Il serait grand temps, s’il n’est pas déjà trop tard, que les libéraux et leur chef regardent la réalité en face: le PLQ est en voie d’être chassé des régions francophones à grands coups de pied au derrière. Dans la réalité des choses, M. Charest n’est déjà plus le chef de l’opposition. Au train où vont les choses, le Parti libéral de Jean Lesage et de Robert Bourassa redeviendra plus que jamais le «parti des Anglais». Il ne reste plus qu’à souhaiter bonne chance à son organisateur, Pierre Bibeau, dans sa chasse aux candidats.
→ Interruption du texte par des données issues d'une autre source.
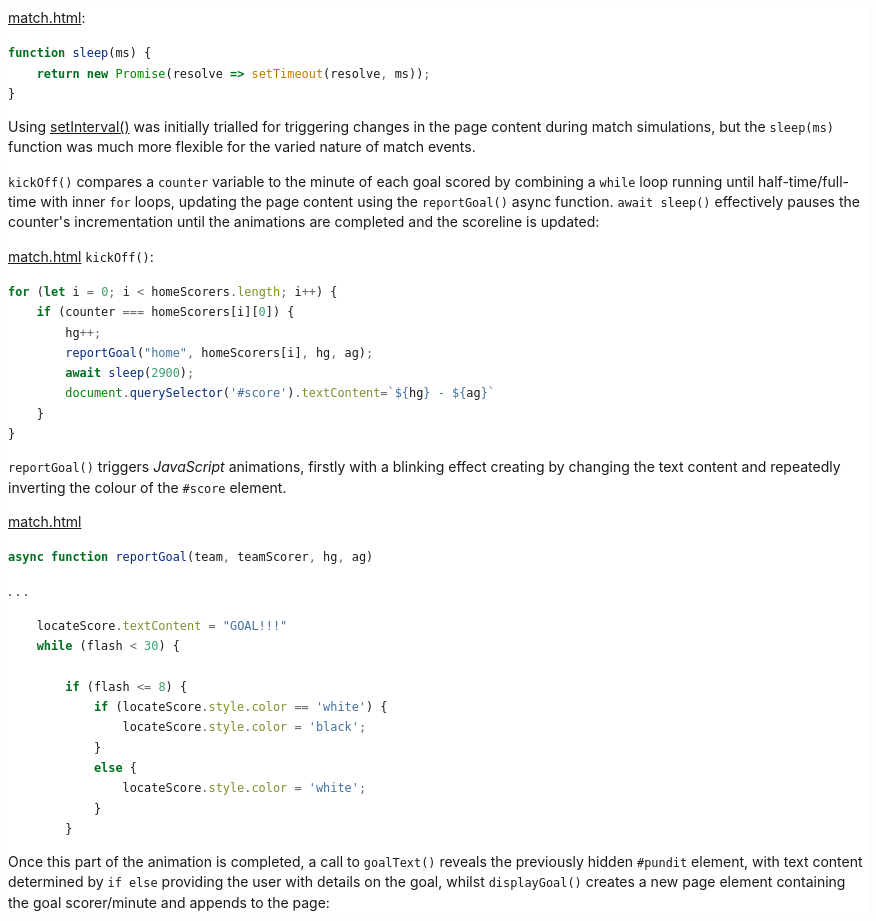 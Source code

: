 [match.html][]:
```javascript
function sleep(ms) {
    return new Promise(resolve => setTimeout(resolve, ms));
}
```

Using [setInterval()][] was initially trialled for triggering changes in the page content during match simulations, but the `sleep(ms)` function was much more flexible for the varied nature of match events.

`kickOff()` compares a `counter` variable to the minute of each goal scored by combining a `while` loop running until half-time/full-time with inner `for` loops, updating the page content using the `reportGoal()` async function. `await sleep()` effectively pauses the counter's incrementation until the animations are completed and the scoreline is updated:

[match.html][]
`kickOff()`:
```javascript
for (let i = 0; i < homeScorers.length; i++) {
    if (counter === homeScorers[i][0]) {
        hg++;
        reportGoal("home", homeScorers[i], hg, ag);
        await sleep(2900);
        document.querySelector('#score').textContent=`${hg} - ${ag}`
    }
}
```

`reportGoal()` triggers _JavaScript_ animations, firstly with a blinking effect creating by changing the text content and repeatedly inverting the colour of the `#score` element. 

[match.html][]
```javascript
async function reportGoal(team, teamScorer, hg, ag)
```
. . .
```javascript
    locateScore.textContent = "GOAL!!!"
    while (flash < 30) {
        
        if (flash <= 8) {
            if (locateScore.style.color == 'white') {
                locateScore.style.color = 'black';
            }
            else {
                locateScore.style.color = 'white';
            }
        }
```

Once this part of the animation is completed, a call to `goalText()` reveals the previously hidden `#pundit` element, with text content determined by `if else` providing the user with details on the goal, whilst `displayGoal()` creates a new page element containing the goal scorer/minute and appends to the page:


[CS50]: https://cs50.harvard.edu/     "Link to Harvard's CS50 course"
[Championship Manager]: https://en.wikipedia.org/wiki/Championship_Manager      "Championship Manager Wikipedia page"
[Bootstrap]: https://getbootstrap.com/      "Bootstrap site"
[Teletext]: https://en.wikipedia.org/wiki/Teletext      "Teletext Wikipedia page"
[SQLite]: https://www.sqlite.org/index.html     "SQLite site"
[news.py]: news.py        "This file handles the generation of news emails"
[schema.sql]: schema.sql       "Champgaffer data tables"
[random]: https://docs.python.org/3/library/random.html     "Python random docs"
[Faker]: https://faker.readthedocs.io/en/master/        "Python Faker docs"
[randomiser.py]: randomiser.py     "This file handles player/fixture randomising"
[round robin]: https://en.wikipedia.org/wiki/Round-robin_tournament#Scheduling_algorithm        "Round robin scheduling on Wikipedia"
[generator.py]: generator.py    "This file handles the generation of various game attributes unique to each user"
[match.py]: match.py      "This file handles the simulation of matches"
[app.py]: app.py        "Main application file for Champgaffer"
[Flask]: https://flask.palletsprojects.com/en/1.1.x/    "Flask docs"
[layout.html]:  templates/layout.html       "HTML file for common page layout"
[main.css]: static/css/main.css       "less compiled, main.css stylesheet"
[less]: http://lesscss.org/     "Less"
[98.css]: https://jdan.github.io/98.css/    "Adapted for the 'Windowfied' elements of the app"
[teletext.css]: static/css/teletext.css     "CSS for Teletext pages"
[styles.css]: static/css/styles.css     "Stylesheet for general customisations"
[jQuery]: https://jquery.com/       "jQuery site"
[flash messages]: https://flask.palletsprojects.com/en/1.1.x/patterns/flashing/     "Flask message flashing docs"
[setTimeout()]: https://developer.mozilla.org/en-US/docs/Web/API/WindowOrWorkerGlobalScope/setTimeout       "JavaScript setTimeout() Mozilla docs"
[popper.js]: https://popper.js.org/     "popper.js (tooltip and popover positioning) site"
[grid system]: https://getbootstrap.com/docs/4.5/layout/grid/       "Bootstrap grid system docs"
[static]: static/       "Champgaffer static folder (CSS, images, fonts and JavaScript)"
[static/js]: static/js       "Champgaffer JavaScript folder"
[helpers.py]: helpers.py        "Helper functions"
[form-control]: https://getbootstrap.com/docs/4.0/components/forms/#form-controls       "Bootstrap form-control docs"
[generate_password_hash]: https://werkzeug.palletsprojects.com/en/1.0.x/utils/      "Werkzeug utilities documentation"
[Flask-Session]: https://pypi.org/project/Flask-Session/    "Flask-Session docs"
[index.html]: templates/index.html      "Flask injected HTML file for index page"
[modal]: https://getbootstrap.com/docs/4.5/components/modal/        "Bootstrap modal docs"
[Ajax]: https://developer.mozilla.org/en-US/docs/Web/Guide/AJAX     "MDN Ajax docs"
[football stickers]: https://www.theguardian.com/sport/gallery/2013/may/15/beautiful-games-old-panini-stickers-gallery        "Guardian old school Panini"
[DiceBear]: https://avatars.dicebear.com/       "DiceBear avatars docs"
[club.html]: templates/club.html        "HTML for dynamic club profile pages"
[transfers.html]: templates/transfers.html        "HTML for transfer page"  
[operator]: https://www.sqlite.org/lang_expr.html   "SQLite language expressions docs"
[standings.html]: templates/standings.html      "HTML for league standings page"
[goal difference]: https://en.wikipedia.org/wiki/Goal_difference        "Wikipedia for goal difference"
[Jinja]: https://jinja.palletsprojects.com/en/2.11.x/       "Jinja docs"
[stats.html]: templates/stats.html        "HTML for stats page"
[matchday.html]: templates/matchday.html        "HTML for match set up page"
[drag and drop]: https://developer.mozilla.org/en-US/docs/Web/API/HTML_Drag_and_Drop_API        "HTML Drag and Drop API Mozilla docs"
[flex]: https://developer.mozilla.org/en-US/docs/Web/CSS/flex        "CSS flex docs"
[Hannah Oppenheimer]: https://www.opihana.com/2017/11/08/Soccer-Formations-in-CSS-Grid/     "The execution of my football formation layouts were based heavily on this CSS Grid concept"
[lineup.js]: static/js/lineup.js        "JavaScript file for flexbox driven formation changes"
[formation.js]: static/js/formation.js     "JavaScript file for handling drag and drop line-ups"
[Ceefax]: https://www.bbc.co.uk/sport/football/29242558       "BBC article detailing some history on their Ceefax service"
[GALAX teletext]: https://galax.xyz/TELETEXT/       "GALAX teletext font/CSS"
[@media screen]: https://developer.mozilla.org/en-US/docs/Web/CSS/@media        "CSS @media Mozilla docs"
[match.html]: templates/match.html      "HTML for match simulation 'teletext' page"
[results.html]: templates/results.html      "HTML for simulated results 'teletext' page"
[teletable.html]: templates/teletable.html      "HTML for 'teletext' league standings page"
[async function]: https://developer.mozilla.org/en-US/docs/Web/JavaScript/Reference/Statements/async_function        "JavaScript async function Mozilla docs"
[Promise]: https://developer.mozilla.org/en-US/docs/Web/JavaScript/Reference/Global_Objects/Promise     "JavaScript Promise Mozilla docs"
[setTimeout()]: https://developer.mozilla.org/en-US/docs/Web/API/WindowOrWorkerGlobalScope/setTimeout      "Mozilla setTimeout() docs"
[setInterval()]: https://developer.mozilla.org/en-US/docs/Web/API/WindowOrWorkerGlobalScope/setInterval     "Mozilla setInterval() docs"
[tends not to be scaleable]: https://djangodeployment.com/2016/12/23/which-database-should-i-use-on-production/     "Discussion on production phase of web applications using relational databases"
[PostgreSQL]: https://www.postgresql.org/docs/      "PostgreSQL docs"
[pgloader]: https://pgloader.readthedocs.io/en/latest/ref/sqlite.html       "pgloader docs"
[less straightforward]: https://medium.com/@anyazhang/publishing-a-flask-web-app-from-the-cs50-ide-to-heroku-osx-e00a45338c14       "Medium blog on pusblishing Flask app to Heroku"
[some consideration]: https://medium.com/@deepakkadarivel/drag-and-drop-dnd-for-mobile-browsers-fc9bcd1ad3c5        "Medium blog on Drag and Drop for mobile browsers"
Le plus triste est que M. Charest ne semble avoir aucune conscience de la nature du problème. Hier soir, il a parlé d’«ajuster le tir», mais il a toujours cru que le simple jeu de l’alternance allait à terme le porter au pouvoir. D’où un programme d’une rare platitude. L’idée qu’un aspirant au poste de premier ministre doive avoir une certaine vision de l’avenir semble ne jamais l’avoir effleuré. Évidemment, il est difficile de donner ce qu’on n’a pas.
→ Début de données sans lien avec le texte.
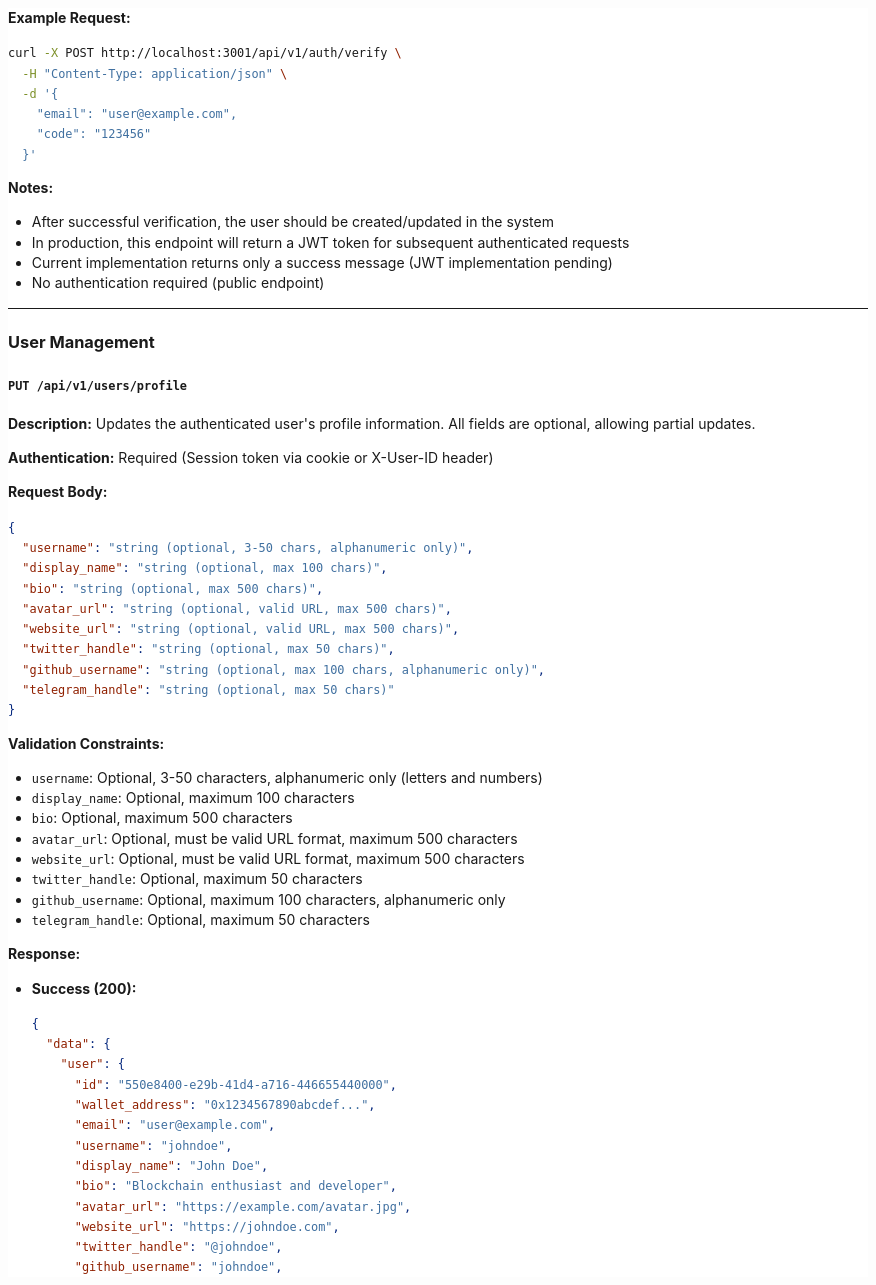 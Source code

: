 **Example Request:**
```bash
curl -X POST http://localhost:3001/api/v1/auth/verify \
  -H "Content-Type: application/json" \
  -d '{
    "email": "user@example.com",
    "code": "123456"
  }'
```

**Notes:**
- After successful verification, the user should be created/updated in the system
- In production, this endpoint will return a JWT token for subsequent authenticated requests
- Current implementation returns only a success message (JWT implementation pending)
- No authentication required (public endpoint)

---

### User Management

#### `PUT /api/v1/users/profile`

**Description:** Updates the authenticated user's profile information. All fields are optional, allowing partial updates.

**Authentication:** Required (Session token via cookie or X-User-ID header)

**Request Body:**
```json
{
  "username": "string (optional, 3-50 chars, alphanumeric only)",
  "display_name": "string (optional, max 100 chars)",
  "bio": "string (optional, max 500 chars)",
  "avatar_url": "string (optional, valid URL, max 500 chars)",
  "website_url": "string (optional, valid URL, max 500 chars)",
  "twitter_handle": "string (optional, max 50 chars)",
  "github_username": "string (optional, max 100 chars, alphanumeric only)",
  "telegram_handle": "string (optional, max 50 chars)"
}
```

**Validation Constraints:**
- `username`: Optional, 3-50 characters, alphanumeric only (letters and numbers)
- `display_name`: Optional, maximum 100 characters
- `bio`: Optional, maximum 500 characters
- `avatar_url`: Optional, must be valid URL format, maximum 500 characters
- `website_url`: Optional, must be valid URL format, maximum 500 characters
- `twitter_handle`: Optional, maximum 50 characters
- `github_username`: Optional, maximum 100 characters, alphanumeric only
- `telegram_handle`: Optional, maximum 50 characters

**Response:**
- **Success (200):**
  ```json
  {
    "data": {
      "user": {
        "id": "550e8400-e29b-41d4-a716-446655440000",
        "wallet_address": "0x1234567890abcdef...",
        "email": "user@example.com",
        "username": "johndoe",
        "display_name": "John Doe",
        "bio": "Blockchain enthusiast and developer",
        "avatar_url": "https://example.com/avatar.jpg",
        "website_url": "https://johndoe.com",
        "twitter_handle": "@johndoe",
        "github_username": "johndoe",
  ```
Depuis le congrès d’octobre 2000, on avait tenu pour acquis que son leadership ne serait pas sérieusement contesté jusqu’aux élections générales. Il n’y a plus rien d’assuré. On pensait aussi que Daniel Johnson avait passé le test avec succès en mars 1997. Un an plus tard, il n’était plus là. Il est encore heureux pour M. Charest que le duel Chrétien-Martin monopolise toutes les énergies à Ottawa. Autrement, les Cauchon et Pettigrew pourraient avoir de sérieuses tentations.
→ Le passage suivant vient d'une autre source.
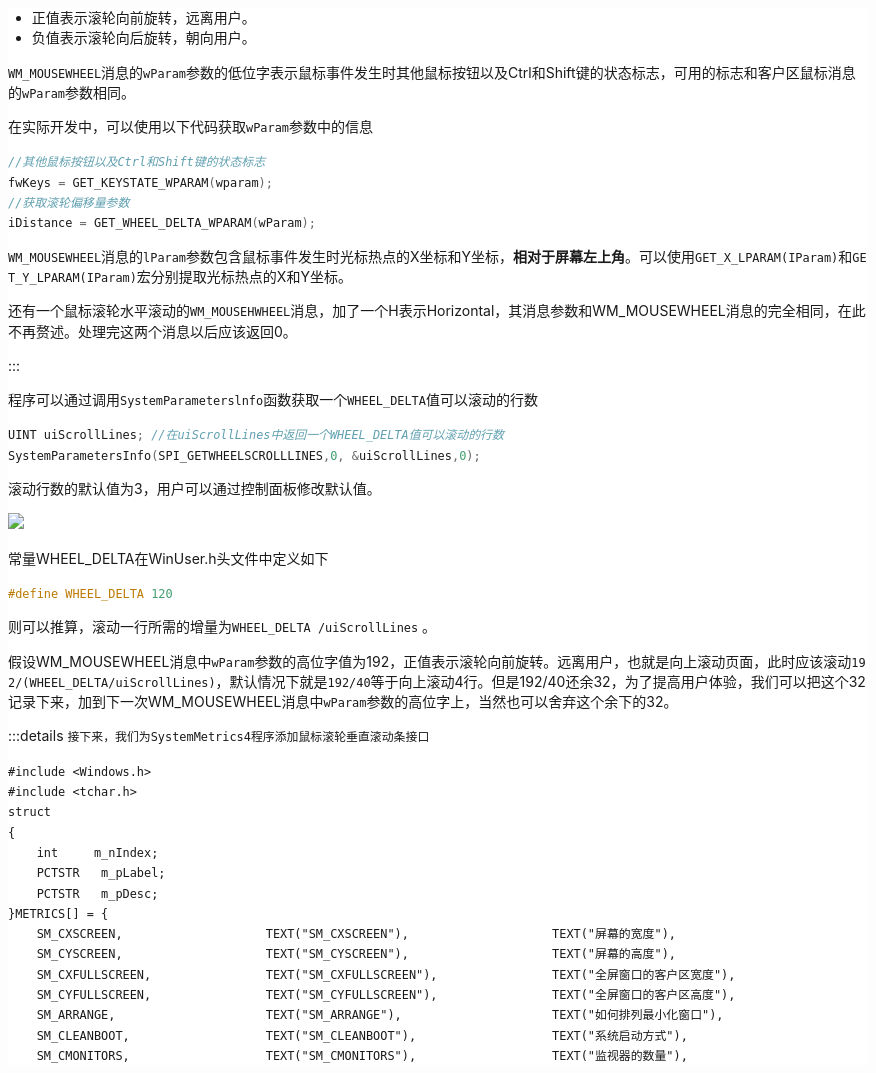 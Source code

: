 - 正值表示滚轮向前旋转，远离用户。
-  负值表示滚轮向后旋转，朝向用户。

`WM_MOUSEWHEEL`消息的`wParam`参数的低位字表示鼠标事件发生时其他鼠标按钮以及Ctrl和Shift键的状态标志，可用的标志和客户区鼠标消息的`wParam`参数相同。



在实际开发中，可以使用以下代码获取`wParam`参数中的信息

```c
//其他鼠标按钮以及Ctrl和Shift键的状态标志
fwKeys = GET_KEYSTATE_WPARAM(wparam);
//获取滚轮偏移量参数
iDistance = GET_WHEEL_DELTA_WPARAM(wParam);
```

`WM_MOUSEWHEEL`消息的`lParam`参数包含鼠标事件发生时光标热点的X坐标和Y坐标，**相对于屏幕左上角**。可以使用`GET_X_LPARAM(IParam)`和`GET_Y_LPARAM(IParam)`宏分别提取光标热点的X和Y坐标。





还有一个鼠标滚轮水平滚动的`WM_MOUSEHWHEEL`消息，加了一个H表示Horizontal，其消息参数和WM_MOUSEWHEEL消息的完全相同，在此不再赘述。处理完这两个消息以后应该返回0。

:::



程序可以通过调用`SystemParameterslnfo`函数获取一个`WHEEL_DELTA`值可以滚动的行数

```c
UINT uiScrollLines; //在uiScrollLines中返回一个WHEEL_DELTA值可以滚动的行数
SystemParametersInfo(SPI_GETWHEELSCROLLLINES,0, &uiScrollLines,0);
```

滚动行数的默认值为3，用户可以通过控制面板修改默认值。

![](https://blogwnx-bucket.oss-cn-beijing.aliyuncs.com/img/image-20240615162551941.png)

常量WHEEL_DELTA在WinUser.h头文件中定义如下

```c
#define WHEEL_DELTA 120
```

则可以推算，滚动一行所需的增量为`WHEEL_DELTA /uiScrollLines` 。





假设WM_MOUSEWHEEL消息中`wParam`参数的高位字值为192，正值表示滚轮向前旋转。远离用户，也就是向上滚动页面，此时应该滚动`192/(WHEEL_DELTA/uiScrollLines)`，默认情况下就是`192/40`等于向上滚动4行。但是192/40还余32，为了提高用户体验，我们可以把这个32记录下来，加到下一次WM_MOUSEWHEEL消息中`wParam`参数的高位字上，当然也可以舍弃这个余下的32。





:::details `接下来，我们为SystemMetrics4程序添加鼠标滚轮垂直滚动条接口`

```c{318-334,190-195}
#include <Windows.h>
#include <tchar.h>
struct
{
    int     m_nIndex;
    PCTSTR   m_pLabel;
    PCTSTR   m_pDesc;
}METRICS[] = {
    SM_CXSCREEN,                    TEXT("SM_CXSCREEN"),                    TEXT("屏幕的宽度"),
    SM_CYSCREEN,                    TEXT("SM_CYSCREEN"),                    TEXT("屏幕的高度"),
    SM_CXFULLSCREEN,                TEXT("SM_CXFULLSCREEN"),                TEXT("全屏窗口的客户区宽度"),
    SM_CYFULLSCREEN,                TEXT("SM_CYFULLSCREEN"),                TEXT("全屏窗口的客户区高度"),
    SM_ARRANGE,                     TEXT("SM_ARRANGE"),                     TEXT("如何排列最小化窗口"),
    SM_CLEANBOOT,                   TEXT("SM_CLEANBOOT"),                   TEXT("系统启动方式"),
    SM_CMONITORS,                   TEXT("SM_CMONITORS"),                   TEXT("监视器的数量"),
```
Cette fois-ci, personne ne peut prétendre avoir été surpris par l’ADQ. Au contraire, aussi bien les libéraux que les péquistes ont concentré leurs attaques contre le parti de Mario Dumont durant toute la campagne. De toute évidence, la «campagne de peur» autour du programme de l’ADQ n’a rien donné.

Ceux qui prédisaient que la «baloune» adéquiste allait se dégonfler, dès que les électeurs auraient saisi toute l’horreur de la médecine «à deux vitesses» et d’un taux d’imposition uniforme, devront se faire à l’idée que l’ADQ est là pour longtemps. Soudainement, l’hypothèse d’un gouvernement Dumont devient moins loufoque.

Dans l’immédiat, la victoire du PQ dans Lac-Saint-Jean permettra sans doute à Bernard Landry de sauver la mise, mais elle est si peu glorieuse qu’il est nettement prématuré de conclure qu’il sera toujours là à la prochaine élection, peu importe les assurances en ce sens qu’il a pu donner la semaine dernière.

Dans les notes qu’on lui avait préparées pour sa conférence de presse de fin de session, on pouvait lire: «Quel que soit le résultat des élections partielles, je serai là pour diriger une équipe extraordinaire aux prochaines élections générales...» Consciemment ou non, il a préféré utiliser une tournure un peu moins catégorique, déclarant plutôt: «Il est de mon devoir de diriger une équipe...» Les circonstances pourraient finalement l’amener à voir son devoir autrement.
Les derniers sondages internes du PQ donnaient des signes encourageants, affirmait-il, mais il faudrait vraiment un microscope pour en trouver dans les résultats d’hier. Imaginez, le PQ a réussi à sauver de justesse la circonscription qu’il a toujours considérée comme son bastion par excellence.

Jusqu’à présent, tout le monde au PQ avait plus ou moins estimé que, dans les circonstances actuelles, M. Landry demeurait encore un moindre mal, ne serait-ce que pour ne pas brûler inutilement un nouveau chef. Encore faudrait-il qu’il reste une base sur laquelle reconstruire après les prochaines élections. Les candidats à sa succession vont maintenant y réfléchir plus que jamais. Les malheurs de Jean Charest sont encore plus grands que les siens, disait M. Landry, vendredi dernier. Peut-être, mais rendu à ce niveau, c’est une simple question de nuance.